The Ocean of Big Data

By John Phillips posted 06-11-2012 15:53


We have all heard the phrase “That’s like trying to boil the ocean.” We hear this phrase when it appears we are trying to do too much and are probably going to fail as inadequate manpower, resources, and budget slowly erode any real achievement of goals. Projects that are “trying to boil the ocean” are typically said to need better focus and a more well-defined scope to enable actual accomplishment of quantifiable objectives. It sometimes seems we learn little from the past even though many contemporary challenges have been seen before. Big Data proponents may soon be embarrassed as they experience the axiom brought to us by George Santayana when he said “Those who cannot remember the past are condemned to repeat it.”

So, where have we seen before many of the almost insurmountable challenges brought to us by Big Data? In a 1990’s concept termed Data Warehousing. As with Big Data, many of the proponents of (Big) Data Warehousing thought that the limitation of CPU processing power, data storage, and data analytics were the fundamentally limiting challenges that needed to be surmounted. They thought we needed more advanced computer technologies, greater rates of content capture, increased storage capacities, and more integration of divergent software platforms and data formats. Then, the realities of information creation context, data security constraints, metadata consistency, and overall e-records management became evident. It also became apparent as well that there was a fundamental need to design significantly generalized usability into a collection of information silos just dumped together.

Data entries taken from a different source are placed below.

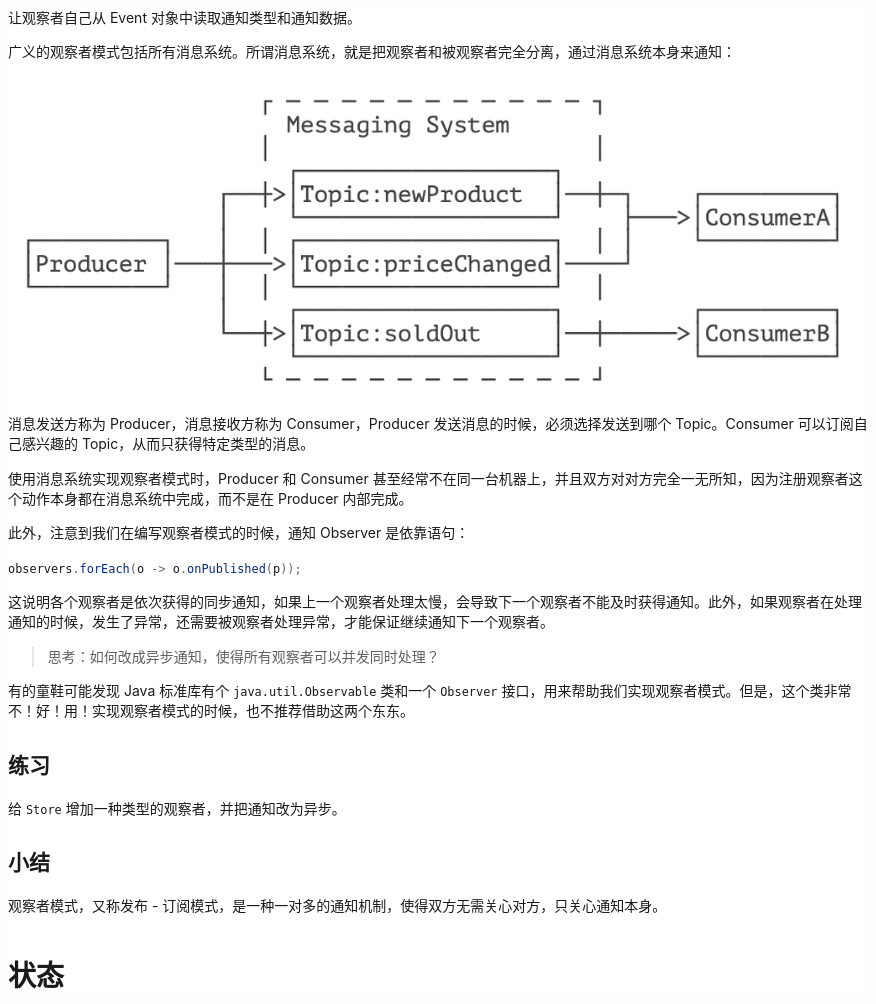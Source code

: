 让观察者自己从 Event 对象中读取通知类型和通知数据。

广义的观察者模式包括所有消息系统。所谓消息系统，就是把观察者和被观察者完全分离，通过消息系统本身来通知：

![image-20231220113915064](./assets/image-20231220113915064.png)

消息发送方称为 Producer，消息接收方称为 Consumer，Producer 发送消息的时候，必须选择发送到哪个 Topic。Consumer 可以订阅自己感兴趣的 Topic，从而只获得特定类型的消息。

使用消息系统实现观察者模式时，Producer 和 Consumer 甚至经常不在同一台机器上，并且双方对对方完全一无所知，因为注册观察者这个动作本身都在消息系统中完成，而不是在 Producer 内部完成。

此外，注意到我们在编写观察者模式的时候，通知 Observer 是依靠语句：

```java
observers.forEach(o -> o.onPublished(p));
```

这说明各个观察者是依次获得的同步通知，如果上一个观察者处理太慢，会导致下一个观察者不能及时获得通知。此外，如果观察者在处理通知的时候，发生了异常，还需要被观察者处理异常，才能保证继续通知下一个观察者。

> 思考：如何改成异步通知，使得所有观察者可以并发同时处理？

有的童鞋可能发现 Java 标准库有个 `java.util.Observable` 类和一个 `Observer` 接口，用来帮助我们实现观察者模式。但是，这个类非常不！好！用！实现观察者模式的时候，也不推荐借助这两个东东。

## 练习

给 `Store` 增加一种类型的观察者，并把通知改为异步。


## 小结

观察者模式，又称发布 - 订阅模式，是一种一对多的通知机制，使得双方无需关心对方，只关心通知本身。



# **状态**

I wrote about this in an article published in the April 1997 Records Management Quarterly professional journal entitled “What’s in that Data Warehouse?” It is shocking how many of the information management issues enumerated are still true today – of Big Data:

  1. “A data warehouse is an electronic means to store a large amount of reference or historical data typically used to support decision-making and information retrieval needs of an organization.” Sound like Big Data?
  2. “The usual components of a data warehouse are 1) software tools to extract the data from existing databases, 2) software to manage the new database (warehouse) environment in which data are to be stored, and 3) software to retrieve and analyze the data in the data warehouse.” And then Big Data proponents want to also throw unstructured data into Terabyte and Petabyte warehouses?
  3. “After data is incorporated into a data warehouse, how does one assure that a “part number” from one database origin is the same as a “sub-assembly number” from another database origin?” – Metadata and taxonomies anyone?
  4. “The information that creeps into the corporate data warehouse may be used for purposes beyond that originally intended by those loading and storing the information.” Is there going to be a Big Data Security and Privacy Czar? Which data driven e-records are non-sensitive, sensitive or need-to-know only?
  5. “Although many data warehouses in use today are used for strategic planning or data analysis activities rather than as operating production computing systems, there will eventually be a tendency to treat the data warehouse as an authoritative source of electronic business data and records.” Who determines authenticity and accuracy of evidence in a Big Data Set? and,
  6. “Data compilations have been requested in court proceedings for many years, It is entirely conceivable that the data in a data warehouse will eventually be used in legal proceedings against the owner of the data.” Is everyone ready for Big e-Discovery?

Big Data activities may at some point seem like trying to boil the global InfoSphere. How does one define boundaries of input to assure relevance for objectives? There is no question that the ability to access and analyze large sets of data can be extremely useful for certain specific time constrained focused purposes. But how do you calculate ROI on each data set added to the Big Data Set? Of value to who? For what purpose? There is already a lot of discussion in information technology blogs and communities that we need better tools, storage, and concepts. To achieve what/whose goal(s)? Does it really make sense to dump together potentially unrelated data sets and then turn around and try to figure out how to access and use the “stuff” in the new “Big Whopping Data Set”?

If Big Government, the Big Corporation, and Big Labor are often considered negatively, will Big Data fall to a similar fate? Or maybe the Big Bad Data Wolf will threaten to blow our house down as it did in the Three Little Pigs episode of the book English Fairly Tales. I doubt it, since most business data is still “housed” in data centers made of bricks (and mortar). Oh, and, whatever happened to the “Small is Beautiful” concept of a few years ago? Remember, when small appropriate technologies were all the rage because they “empowered” people? So far, is Big Data empowering or overwhelming?

So, is there anything fundamentally new about Big Data? I am not sure there really is. Maybe it is just a Big Fad. Bigger usually means more complex, more costly, more challenging to implement, and more difficult to establish ROI or added value to a particular organization. It will be interesting to see what John Mancini says Wednesday in the AIIM Webinar on “Big Data? Big Hype!” I may agree with him already.


#ReallyandTrulyBigData #ERM #ECM #Databases